Sketch to 3D
Tech demo · 2021
Plenty of people can't draw well, or don't want to spend ages drawing something accurate. So the idea was: scribble a rough doodle, let the model figure out what it's looking at, and hand back a clean 3D version of it. In 2021 this was still an open research problem. The good models mostly spat out point clouds, which you can't really use as assets, and the ones that made actual meshes wanted clean reference images, not a quick scribble. Still not fully solved today, just less embarrassing.
Same trick CLIP uses for text and images, applied to sketches and meshes. Two separate encoders, one for sketches and one for 3D meshes, trained so a doodle and its matching 3D model land at similar coordinates in a shared embedding space. The diagram below shows the mesh autoencoder. The sketch encoder lived in a separate model, with its latents aligned to match.

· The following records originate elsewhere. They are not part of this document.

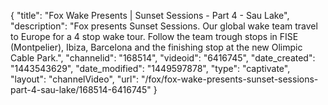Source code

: {
    "title": "Fox Wake Presents | Sunset Sessions - Part 4 - Sau Lake",
    "description": "Fox presents Sunset Sessions. Our global wake team travel to Europe for a 4 stop wake tour. Follow the team trough stops in FISE (Montpelier), Ibiza, Barcelona and the finishing stop at the new Olimpic Cable Park.",
    "channelid": "168514",
    "videoid": "6416745",
    "date_created": "1443543629",
    "date_modified": "1449597878",
    "type": "captivate",
    "layout": "channelVideo",
    "url": "\/fox\/fox-wake-presents-sunset-sessions-part-4-sau-lake\/168514-6416745"
}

The hardest part was the data, not the model. Making arbitrary 3D meshes watertight and genus-zero is genuinely not a solved problem (wasn't then, still kind of isn't). And every mesh needed a paired hand-drawn-looking sketch, because no real user gives you a clean reference. Heuristics carried both ends. They kinda worked. Good enough to train on.
Always meant as a tech demo, not a product. A non-technical person doodles something and gets a family of 3D assets back in under two minutes. Sharp enough to help raise $3M.